# [YOUR ASSIGNMENT]
Only the line containing "### Compiles and hot-reloads for development" and those after it, up to the end of the records below, are to be set down, exactly as written.

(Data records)
..............................

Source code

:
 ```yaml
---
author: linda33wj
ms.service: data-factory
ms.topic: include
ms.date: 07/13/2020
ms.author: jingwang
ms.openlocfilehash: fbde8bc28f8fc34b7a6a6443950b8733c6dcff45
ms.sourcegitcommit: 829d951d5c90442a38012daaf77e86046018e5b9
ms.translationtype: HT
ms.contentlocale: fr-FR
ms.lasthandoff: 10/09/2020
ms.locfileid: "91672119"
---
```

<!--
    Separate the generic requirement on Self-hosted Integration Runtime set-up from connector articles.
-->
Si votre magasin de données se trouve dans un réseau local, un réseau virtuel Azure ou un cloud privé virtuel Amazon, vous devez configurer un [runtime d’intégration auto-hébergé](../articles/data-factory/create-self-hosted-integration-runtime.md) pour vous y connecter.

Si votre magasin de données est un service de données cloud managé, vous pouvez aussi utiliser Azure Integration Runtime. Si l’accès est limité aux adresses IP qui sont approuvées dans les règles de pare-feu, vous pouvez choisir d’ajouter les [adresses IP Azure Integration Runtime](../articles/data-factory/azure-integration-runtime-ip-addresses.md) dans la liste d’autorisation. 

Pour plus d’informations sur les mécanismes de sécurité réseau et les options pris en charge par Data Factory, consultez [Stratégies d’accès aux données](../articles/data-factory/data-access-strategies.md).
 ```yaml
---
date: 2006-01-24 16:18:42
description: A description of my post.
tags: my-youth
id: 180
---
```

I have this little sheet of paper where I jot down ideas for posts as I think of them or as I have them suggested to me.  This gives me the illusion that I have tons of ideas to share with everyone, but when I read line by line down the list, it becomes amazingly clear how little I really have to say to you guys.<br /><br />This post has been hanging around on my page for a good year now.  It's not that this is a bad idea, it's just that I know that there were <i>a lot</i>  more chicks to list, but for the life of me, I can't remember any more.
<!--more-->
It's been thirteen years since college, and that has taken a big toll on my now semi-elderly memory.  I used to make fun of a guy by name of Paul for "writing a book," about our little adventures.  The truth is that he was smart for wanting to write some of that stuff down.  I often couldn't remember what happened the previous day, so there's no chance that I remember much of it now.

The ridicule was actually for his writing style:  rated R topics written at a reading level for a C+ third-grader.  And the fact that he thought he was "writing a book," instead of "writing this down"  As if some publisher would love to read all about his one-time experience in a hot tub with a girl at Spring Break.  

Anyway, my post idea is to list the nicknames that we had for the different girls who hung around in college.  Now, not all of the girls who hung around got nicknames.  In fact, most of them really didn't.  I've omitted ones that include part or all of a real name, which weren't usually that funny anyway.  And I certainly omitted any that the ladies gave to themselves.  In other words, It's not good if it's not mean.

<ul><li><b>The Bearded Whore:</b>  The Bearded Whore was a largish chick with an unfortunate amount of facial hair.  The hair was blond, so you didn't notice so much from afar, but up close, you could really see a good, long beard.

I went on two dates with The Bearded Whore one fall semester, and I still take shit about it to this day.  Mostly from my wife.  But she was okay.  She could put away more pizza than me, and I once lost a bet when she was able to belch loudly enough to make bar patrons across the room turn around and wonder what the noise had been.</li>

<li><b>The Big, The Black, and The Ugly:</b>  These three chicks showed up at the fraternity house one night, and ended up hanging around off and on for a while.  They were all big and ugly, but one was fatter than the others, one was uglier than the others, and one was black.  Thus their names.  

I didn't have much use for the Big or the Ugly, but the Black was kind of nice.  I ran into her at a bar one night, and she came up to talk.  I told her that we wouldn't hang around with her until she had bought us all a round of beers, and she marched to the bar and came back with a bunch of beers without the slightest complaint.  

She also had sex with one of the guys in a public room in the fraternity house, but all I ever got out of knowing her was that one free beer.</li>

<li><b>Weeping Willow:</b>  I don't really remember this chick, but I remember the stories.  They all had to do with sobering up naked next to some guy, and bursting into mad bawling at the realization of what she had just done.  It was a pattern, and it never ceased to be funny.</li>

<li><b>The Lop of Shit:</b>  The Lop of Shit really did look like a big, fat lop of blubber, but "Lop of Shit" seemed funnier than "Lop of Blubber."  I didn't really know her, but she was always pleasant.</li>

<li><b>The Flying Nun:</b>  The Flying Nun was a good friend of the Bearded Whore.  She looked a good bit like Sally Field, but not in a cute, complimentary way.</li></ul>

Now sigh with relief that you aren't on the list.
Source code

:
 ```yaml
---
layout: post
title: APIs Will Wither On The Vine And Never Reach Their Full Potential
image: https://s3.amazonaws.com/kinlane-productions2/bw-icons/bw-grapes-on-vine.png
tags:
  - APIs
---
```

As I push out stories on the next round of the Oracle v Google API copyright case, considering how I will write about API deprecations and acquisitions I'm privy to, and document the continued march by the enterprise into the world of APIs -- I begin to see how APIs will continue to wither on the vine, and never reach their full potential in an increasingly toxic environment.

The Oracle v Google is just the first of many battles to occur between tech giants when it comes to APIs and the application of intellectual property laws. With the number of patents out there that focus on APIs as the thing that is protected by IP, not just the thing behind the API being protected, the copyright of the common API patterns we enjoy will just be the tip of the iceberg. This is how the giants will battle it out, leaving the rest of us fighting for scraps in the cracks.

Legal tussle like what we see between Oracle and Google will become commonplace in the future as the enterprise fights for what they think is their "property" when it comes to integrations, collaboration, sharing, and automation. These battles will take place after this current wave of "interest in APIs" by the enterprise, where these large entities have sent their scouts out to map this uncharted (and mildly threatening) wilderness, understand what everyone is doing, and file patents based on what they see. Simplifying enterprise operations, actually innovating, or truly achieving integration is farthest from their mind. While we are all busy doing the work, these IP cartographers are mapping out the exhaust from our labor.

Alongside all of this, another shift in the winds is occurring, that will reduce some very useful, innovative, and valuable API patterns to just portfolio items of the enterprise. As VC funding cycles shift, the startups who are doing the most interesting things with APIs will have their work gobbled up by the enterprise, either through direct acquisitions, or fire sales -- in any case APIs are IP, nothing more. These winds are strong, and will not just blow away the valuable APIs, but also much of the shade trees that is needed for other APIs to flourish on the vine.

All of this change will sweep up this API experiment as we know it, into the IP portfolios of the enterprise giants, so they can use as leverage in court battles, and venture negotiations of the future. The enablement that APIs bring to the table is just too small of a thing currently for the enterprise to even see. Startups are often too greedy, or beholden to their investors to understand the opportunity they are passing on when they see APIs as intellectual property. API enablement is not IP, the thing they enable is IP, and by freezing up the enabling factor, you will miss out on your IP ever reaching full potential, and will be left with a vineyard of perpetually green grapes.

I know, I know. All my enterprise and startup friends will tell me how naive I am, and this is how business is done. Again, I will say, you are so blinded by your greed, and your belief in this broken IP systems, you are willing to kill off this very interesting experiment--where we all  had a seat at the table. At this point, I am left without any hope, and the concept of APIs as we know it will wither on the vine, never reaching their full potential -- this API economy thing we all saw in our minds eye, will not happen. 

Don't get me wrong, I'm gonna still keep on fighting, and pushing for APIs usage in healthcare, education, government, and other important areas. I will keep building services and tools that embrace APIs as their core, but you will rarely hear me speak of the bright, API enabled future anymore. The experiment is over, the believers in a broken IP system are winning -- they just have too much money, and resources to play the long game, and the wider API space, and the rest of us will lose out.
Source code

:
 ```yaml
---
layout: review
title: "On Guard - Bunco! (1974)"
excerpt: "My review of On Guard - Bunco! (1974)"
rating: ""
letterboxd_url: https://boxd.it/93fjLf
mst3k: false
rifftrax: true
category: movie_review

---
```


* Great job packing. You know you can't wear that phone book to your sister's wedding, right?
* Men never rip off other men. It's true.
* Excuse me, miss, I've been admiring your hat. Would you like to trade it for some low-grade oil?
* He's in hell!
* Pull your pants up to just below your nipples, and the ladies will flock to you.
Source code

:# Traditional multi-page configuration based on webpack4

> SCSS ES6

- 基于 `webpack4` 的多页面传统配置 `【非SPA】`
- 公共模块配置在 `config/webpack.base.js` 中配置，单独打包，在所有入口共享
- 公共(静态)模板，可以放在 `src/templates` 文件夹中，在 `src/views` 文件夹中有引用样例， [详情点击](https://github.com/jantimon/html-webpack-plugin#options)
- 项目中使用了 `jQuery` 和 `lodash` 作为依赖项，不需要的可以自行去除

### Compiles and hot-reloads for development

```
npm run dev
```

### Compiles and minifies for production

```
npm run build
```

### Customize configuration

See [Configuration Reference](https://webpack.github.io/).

..............................

# [EXERCISE RESULT]
### Compiles and hot-reloads for development

```
npm run dev
```

### Compiles and minifies for production

```
npm run build
```

### Customize configuration

See [Configuration Reference](https://webpack.github.io/).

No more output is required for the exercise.